This weeks OTalk Research is hosted by Suzanne Simpson @SimpsonResearch here is what she had to say.
During my time at my first NHS trust I developed an interest in the invisible injuries patient’s experience as a result of an acquired brain injury (ABI) thanks to some inspiring colleagues. As a band 6 I developed my knowledge and skills in cognitive assessment and intervention alongside neuropsychologists and experienced occupational therapists. I started to see the inequality in the care available to those with physical impairments compared to cognitive impairments, with the latter often missed by the multi-disciplinary team or not able to access appropriate rehabilitation (Benedictus et al, 2010; Turner-Stokes, 2003; Sinclair et al, 2014). My interest in ABI and cognitive impairments continued as I worked for other trusts eventually leading to me working at The Walton Centre.
One afternoon in 2015 my therapy manager asked whether any staff members would be interested in applying for a part time funded MRes. My thought: ‘I can’t; I’m not clever enough’ as I had flashbacks to my undergraduate days. With lots of encouragement and support from the team I applied, was interviewed and I was offered one of only two funded places. The bulk of the course focused on the completion of a research project requiring full NHS ethical approval. I chose to carry out a feasibility study exploring the use of a cognitive functional screening tool I’d developed. The outcome of the study was that the tool required development to establish its validity and reliability. However within The Walton Centre the tool is used by members of the MDT (Vascular Nurses, Trauma Therapy Coordinator) in collaboration with the occupational therapists on the ward to inform referral for further functional assessment. From a personal perspective I loved the experience of leading my own research and changing practice, I wanted more! The research bug had well and truly taken hold. I graduated from Edge Hill University with a Masters in Clinical and Health Research in 2018.

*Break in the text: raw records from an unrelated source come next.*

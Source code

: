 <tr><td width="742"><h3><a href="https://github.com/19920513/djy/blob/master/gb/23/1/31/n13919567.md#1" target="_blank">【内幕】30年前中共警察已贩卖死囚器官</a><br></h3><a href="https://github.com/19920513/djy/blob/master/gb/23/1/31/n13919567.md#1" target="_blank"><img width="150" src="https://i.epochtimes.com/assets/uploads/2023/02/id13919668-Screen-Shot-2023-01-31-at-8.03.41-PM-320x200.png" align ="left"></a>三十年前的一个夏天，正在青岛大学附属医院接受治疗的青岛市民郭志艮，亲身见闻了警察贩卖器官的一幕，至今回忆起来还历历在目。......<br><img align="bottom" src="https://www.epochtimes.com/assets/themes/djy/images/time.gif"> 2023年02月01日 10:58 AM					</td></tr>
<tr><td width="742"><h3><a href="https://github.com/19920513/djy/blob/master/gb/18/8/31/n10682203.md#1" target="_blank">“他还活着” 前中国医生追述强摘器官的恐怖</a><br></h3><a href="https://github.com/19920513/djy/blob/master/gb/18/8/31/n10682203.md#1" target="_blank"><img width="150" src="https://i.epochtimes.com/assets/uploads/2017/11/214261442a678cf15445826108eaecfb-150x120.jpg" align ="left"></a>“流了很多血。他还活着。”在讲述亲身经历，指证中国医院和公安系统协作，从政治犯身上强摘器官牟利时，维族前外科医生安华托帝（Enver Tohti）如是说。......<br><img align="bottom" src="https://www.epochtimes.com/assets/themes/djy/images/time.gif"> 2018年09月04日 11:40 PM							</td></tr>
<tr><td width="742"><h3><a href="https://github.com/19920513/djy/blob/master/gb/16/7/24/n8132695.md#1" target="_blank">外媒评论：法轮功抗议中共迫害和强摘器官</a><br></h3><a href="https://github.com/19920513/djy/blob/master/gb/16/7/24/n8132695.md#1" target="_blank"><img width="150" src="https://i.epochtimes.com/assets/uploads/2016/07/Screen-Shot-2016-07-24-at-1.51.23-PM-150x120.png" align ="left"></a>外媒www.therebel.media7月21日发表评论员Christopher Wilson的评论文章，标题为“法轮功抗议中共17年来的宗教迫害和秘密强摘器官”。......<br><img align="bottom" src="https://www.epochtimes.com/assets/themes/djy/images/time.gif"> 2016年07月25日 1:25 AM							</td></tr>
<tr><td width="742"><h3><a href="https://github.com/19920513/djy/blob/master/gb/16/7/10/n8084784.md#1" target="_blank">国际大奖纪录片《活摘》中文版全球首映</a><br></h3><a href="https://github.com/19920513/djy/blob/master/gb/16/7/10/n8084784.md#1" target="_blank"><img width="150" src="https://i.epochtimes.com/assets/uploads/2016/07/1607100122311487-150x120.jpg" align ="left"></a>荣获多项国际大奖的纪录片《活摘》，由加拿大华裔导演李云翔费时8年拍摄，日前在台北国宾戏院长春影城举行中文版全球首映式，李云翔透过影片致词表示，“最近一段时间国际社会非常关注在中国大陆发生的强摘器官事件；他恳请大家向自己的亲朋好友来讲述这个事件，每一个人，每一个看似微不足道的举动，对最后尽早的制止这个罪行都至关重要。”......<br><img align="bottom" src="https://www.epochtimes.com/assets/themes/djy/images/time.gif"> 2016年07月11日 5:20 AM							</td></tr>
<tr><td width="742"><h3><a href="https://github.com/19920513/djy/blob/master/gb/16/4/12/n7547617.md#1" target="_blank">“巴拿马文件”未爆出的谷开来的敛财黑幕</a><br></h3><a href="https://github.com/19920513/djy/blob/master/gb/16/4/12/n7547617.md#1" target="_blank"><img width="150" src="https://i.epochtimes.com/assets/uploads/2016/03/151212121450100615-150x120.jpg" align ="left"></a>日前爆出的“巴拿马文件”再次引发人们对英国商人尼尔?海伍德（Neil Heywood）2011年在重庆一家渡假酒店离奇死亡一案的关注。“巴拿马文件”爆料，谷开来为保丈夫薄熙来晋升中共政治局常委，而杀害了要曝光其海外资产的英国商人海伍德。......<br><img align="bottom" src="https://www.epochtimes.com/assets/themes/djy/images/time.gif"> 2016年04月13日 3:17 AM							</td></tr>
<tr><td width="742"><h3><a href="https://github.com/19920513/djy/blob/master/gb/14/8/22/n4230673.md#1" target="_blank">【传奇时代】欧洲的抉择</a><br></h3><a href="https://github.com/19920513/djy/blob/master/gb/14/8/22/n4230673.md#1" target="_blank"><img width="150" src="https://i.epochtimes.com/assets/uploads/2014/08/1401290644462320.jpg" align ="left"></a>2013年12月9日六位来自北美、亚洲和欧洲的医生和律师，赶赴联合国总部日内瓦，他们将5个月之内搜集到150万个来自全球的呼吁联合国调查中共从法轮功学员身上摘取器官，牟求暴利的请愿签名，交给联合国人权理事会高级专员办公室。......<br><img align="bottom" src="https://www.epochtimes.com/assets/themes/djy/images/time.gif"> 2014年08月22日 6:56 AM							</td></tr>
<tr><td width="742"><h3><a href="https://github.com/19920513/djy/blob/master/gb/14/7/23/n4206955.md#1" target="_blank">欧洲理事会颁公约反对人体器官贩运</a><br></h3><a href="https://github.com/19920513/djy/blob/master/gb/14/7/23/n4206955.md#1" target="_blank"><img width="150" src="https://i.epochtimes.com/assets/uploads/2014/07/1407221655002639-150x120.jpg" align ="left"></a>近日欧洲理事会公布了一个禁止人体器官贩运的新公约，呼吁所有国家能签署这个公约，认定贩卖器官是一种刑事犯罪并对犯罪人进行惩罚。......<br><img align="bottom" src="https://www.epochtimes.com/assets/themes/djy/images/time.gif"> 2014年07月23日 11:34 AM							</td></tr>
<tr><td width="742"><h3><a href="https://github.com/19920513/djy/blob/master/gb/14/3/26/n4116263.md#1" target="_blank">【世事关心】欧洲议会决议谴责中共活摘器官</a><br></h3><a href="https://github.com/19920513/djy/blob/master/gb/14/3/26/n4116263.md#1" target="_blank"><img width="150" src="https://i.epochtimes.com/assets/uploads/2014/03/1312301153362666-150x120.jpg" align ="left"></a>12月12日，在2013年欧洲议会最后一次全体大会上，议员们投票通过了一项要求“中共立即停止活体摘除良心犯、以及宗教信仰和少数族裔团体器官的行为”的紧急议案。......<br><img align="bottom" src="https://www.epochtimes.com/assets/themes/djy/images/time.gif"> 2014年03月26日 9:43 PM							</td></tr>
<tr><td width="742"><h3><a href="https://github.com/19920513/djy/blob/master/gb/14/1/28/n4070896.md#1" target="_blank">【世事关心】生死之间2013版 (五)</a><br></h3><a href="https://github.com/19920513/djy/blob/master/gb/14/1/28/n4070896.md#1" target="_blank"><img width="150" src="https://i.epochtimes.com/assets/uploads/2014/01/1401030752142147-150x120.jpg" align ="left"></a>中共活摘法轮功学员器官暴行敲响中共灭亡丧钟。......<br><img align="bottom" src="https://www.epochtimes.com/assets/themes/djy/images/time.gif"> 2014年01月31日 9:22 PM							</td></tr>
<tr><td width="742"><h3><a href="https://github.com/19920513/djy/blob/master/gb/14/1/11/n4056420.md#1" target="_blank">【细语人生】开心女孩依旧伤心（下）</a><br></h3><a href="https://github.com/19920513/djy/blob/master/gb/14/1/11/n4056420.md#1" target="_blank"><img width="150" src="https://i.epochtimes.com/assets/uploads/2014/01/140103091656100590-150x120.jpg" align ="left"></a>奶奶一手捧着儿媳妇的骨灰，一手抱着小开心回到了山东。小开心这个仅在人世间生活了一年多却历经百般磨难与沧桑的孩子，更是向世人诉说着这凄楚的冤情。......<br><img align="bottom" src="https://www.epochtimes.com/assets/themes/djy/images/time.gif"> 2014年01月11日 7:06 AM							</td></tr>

Fast forward to March 2020. I’m working in a unique and innovative new role implementing evidence based practice and influencing service developments with the aim to improve the psychological wellbeing of people living with motor neurone disease. Alongside this role I’m the trust’s Making Every Contact Count Lead, supporting staff to help our patients lead healthier lives. Both roles use a lot of the skills I developed during my MRes. I’m proud to say I currently hold an honorary research associate role with Liverpool University and I was awarded a National Institute for Health Research NHS Research & Development North West Bridging Scheme. I’m involved with the North West Coast Applied Research Collaboration and I’m contributing to their work around social prescribing an area I’ve developed a keen interest in. Alongside Salford University Occupational Therapy they are supporting me to build an application for a doctoral fellowship.
In 2019 the Royal College of Occupational Therapists published the RCOT Research and Development Strategy 2019–2024. In recognition of the changing landscape the strategy states that ‘it is crucial that we use evidence-based interventions, robustly evidence the impact and the cost-effectiveness of our services, and continue to expand the evidence base, particularly as the scope and nature of practice evolves. Engaging in and with research is therefore central to the role of every occupational therapist in the UK, wherever they work.’
There is considerable evidence of the challenges that occupational therapists face when trying to engage in research and these have been discussed in previous #OTalk Research chats. There is however less evidence of how to overcome such challenges. This #OTalk Research chat will explore some very practical approaches through my own individual journey with the hope of inspiring and generating creative solutions to support others. You never know you might catch the research bug too.
- What is inspiring/what inspired you to get involved in research?
- How did you take your ideas or clinical questions forward?
- How have you overcome the challenges in your own areas?
- What helped i.e. who/what/how/when?
- What have you learned that might help others?
- What would be your one top tip to any occupational therapist considering involvement in research?